Helen of Sparta was considered the most beautiful woman in the world. Sadly, she was married to a drab, conceited and seriously overweight king. When her lover Paris—who turns out to be the Prince of Troy—couldn’t take it any longer, he abducts the fair Helen and plunged Greece and Troy into an extended military conflict. The “Trojan War,” as it was called, lasted for over ten years and caused the deaths of many heroes, including Achilles and Ajax, as well as Hector and Paris. The war finally ended when the legendary king Odysseus built the “Trojan Horse” and tricked the Trojans into defeat. However, the gods were decidedly unhappy that the war had not been won in battle, but won by deceit. And so they punished Odysseus by preventing his homeward journey.
Desperately trying to return to his wife and his kingdom, Odysseus reached the floating island of Aeolia. That’s when he met Aeolos, the keeper of the Winds who lived with his wife and his twelve children in a bronze castle. Aeolos had captured all the strongest winds in an ox-skin bag, and feeling pity for Odysseus, gave him the bag of winds as a present. Odysseus attached the bag securely to the ship and allowed for a small opening so that only the mild Zephyr was allowed to blow. Already within sight of his homeland, however, his companions suspected that the bag was actually full of gold and silver. Once they had fully opened the bag of winds, a powerful typhoon emerged that blew their ship all the way back to Aeolos.

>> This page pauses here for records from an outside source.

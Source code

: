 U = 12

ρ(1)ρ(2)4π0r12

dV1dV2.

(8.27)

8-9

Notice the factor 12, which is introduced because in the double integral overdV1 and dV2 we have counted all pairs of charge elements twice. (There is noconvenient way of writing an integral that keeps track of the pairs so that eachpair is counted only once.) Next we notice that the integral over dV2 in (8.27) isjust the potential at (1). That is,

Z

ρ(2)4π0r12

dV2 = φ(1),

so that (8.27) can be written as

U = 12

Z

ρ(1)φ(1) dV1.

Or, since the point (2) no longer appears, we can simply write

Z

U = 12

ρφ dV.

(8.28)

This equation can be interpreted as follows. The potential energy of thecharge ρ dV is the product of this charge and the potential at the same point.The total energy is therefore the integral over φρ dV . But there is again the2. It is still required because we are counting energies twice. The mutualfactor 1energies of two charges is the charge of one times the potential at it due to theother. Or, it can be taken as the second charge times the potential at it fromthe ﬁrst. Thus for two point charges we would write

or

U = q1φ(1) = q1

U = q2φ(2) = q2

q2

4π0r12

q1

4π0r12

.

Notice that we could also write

What a great story! The reason I am actually telling you this mythological tale is because it inspired one of the oldest musical instruments known to mankind, the “Aeolian Harp.” This musical instrument is entirely played by the wind and produces sounds as the results of vortex swirls lapping the back of the strings. In modern lingo, this is called the “Kármán vortex street effect.” The motion of the wind across the string causes periodic downstream vortices that cause the string to vibrate. However, what you hear is not the fundamental note of that string, but rather a simultaneous sounding of non-harmonic overtones. The velocity of the wind is directly related to the pitch and volume heard by the listener; the greater the wind speed, the higher and louder the activated overtone. The result is a shimmering and almost outer-worldly tone quality, ranging from melancholy warbling to distressing groans.

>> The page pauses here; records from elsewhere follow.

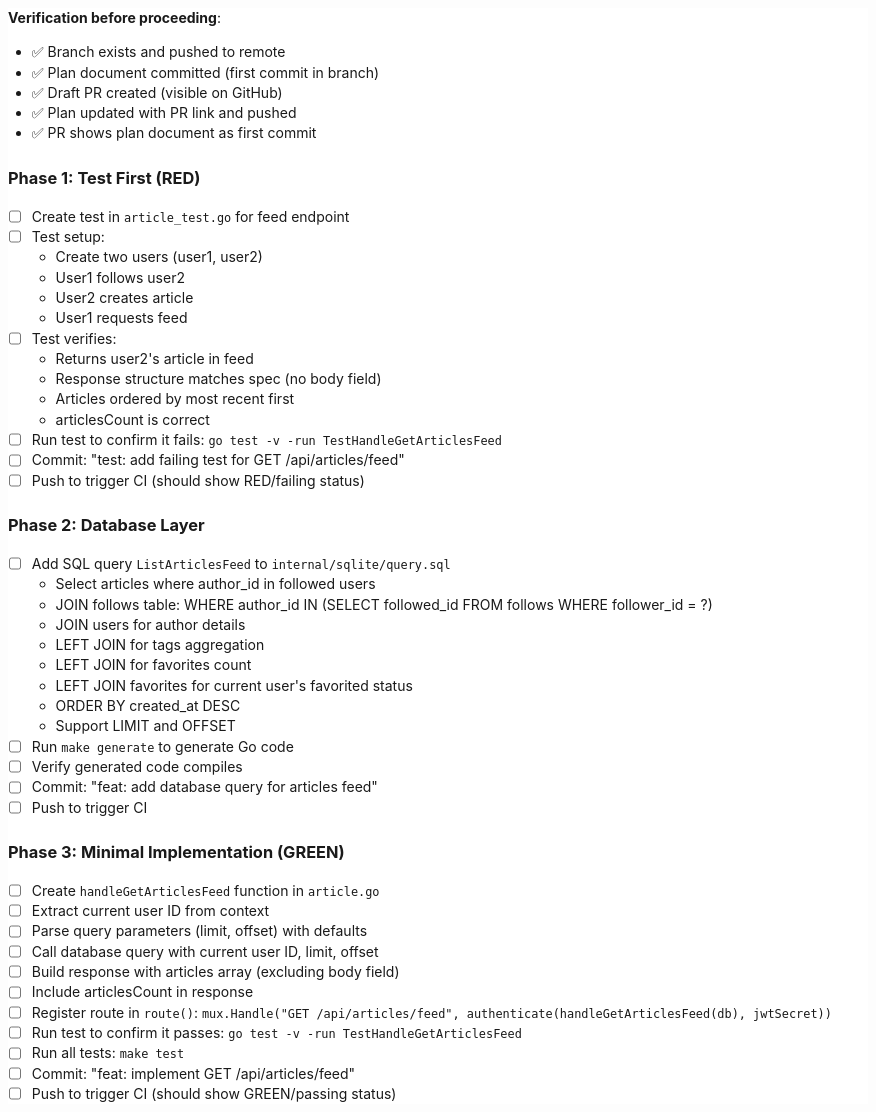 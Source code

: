 **Verification before proceeding**:
- ✅ Branch exists and pushed to remote
- ✅ Plan document committed (first commit in branch)
- ✅ Draft PR created (visible on GitHub)
- ✅ Plan updated with PR link and pushed
- ✅ PR shows plan document as first commit

### Phase 1: Test First (RED)

- [ ] Create test in `article_test.go` for feed endpoint
- [ ] Test setup:
  - Create two users (user1, user2)
  - User1 follows user2
  - User2 creates article
  - User1 requests feed
- [ ] Test verifies:
  - Returns user2's article in feed
  - Response structure matches spec (no body field)
  - Articles ordered by most recent first
  - articlesCount is correct
- [ ] Run test to confirm it fails: `go test -v -run TestHandleGetArticlesFeed`
- [ ] Commit: "test: add failing test for GET /api/articles/feed"
- [ ] Push to trigger CI (should show RED/failing status)

### Phase 2: Database Layer

- [ ] Add SQL query `ListArticlesFeed` to `internal/sqlite/query.sql`
  - Select articles where author_id in followed users
  - JOIN follows table: WHERE author_id IN (SELECT followed_id FROM follows WHERE follower_id = ?)
  - JOIN users for author details
  - LEFT JOIN for tags aggregation
  - LEFT JOIN for favorites count
  - LEFT JOIN favorites for current user's favorited status
  - ORDER BY created_at DESC
  - Support LIMIT and OFFSET
- [ ] Run `make generate` to generate Go code
- [ ] Verify generated code compiles
- [ ] Commit: "feat: add database query for articles feed"
- [ ] Push to trigger CI

### Phase 3: Minimal Implementation (GREEN)

- [ ] Create `handleGetArticlesFeed` function in `article.go`
- [ ] Extract current user ID from context
- [ ] Parse query parameters (limit, offset) with defaults
- [ ] Call database query with current user ID, limit, offset
- [ ] Build response with articles array (excluding body field)
- [ ] Include articlesCount in response
- [ ] Register route in `route()`: `mux.Handle("GET /api/articles/feed", authenticate(handleGetArticlesFeed(db), jwtSecret))`
- [ ] Run test to confirm it passes: `go test -v -run TestHandleGetArticlesFeed`
- [ ] Run all tests: `make test`
- [ ] Commit: "feat: implement GET /api/articles/feed"
- [ ] Push to trigger CI (should show GREEN/passing status)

Orpheus, considered the original poet in Western Culture, supposedly held readings accompanied by the music of wind harps. And King David, we are told, hung his harp in an open window and was mesmerized by the ethereal sounds produced by the wind. Like many other things of Greek origin, the Aeolian harp was rediscovered in the Renaissance and extensive experimentation with its physical and acoustic properties led to a variety of imaginative designs. But it was Romantic literature and music that truly gave voice to their fascination with this instrument—please have a read of my related article. If you want to experience modern invocations of the Aeolian harp, you will have to visit San Francisco, Seattle, Vermont, the Irish Coast or various other locations around the world.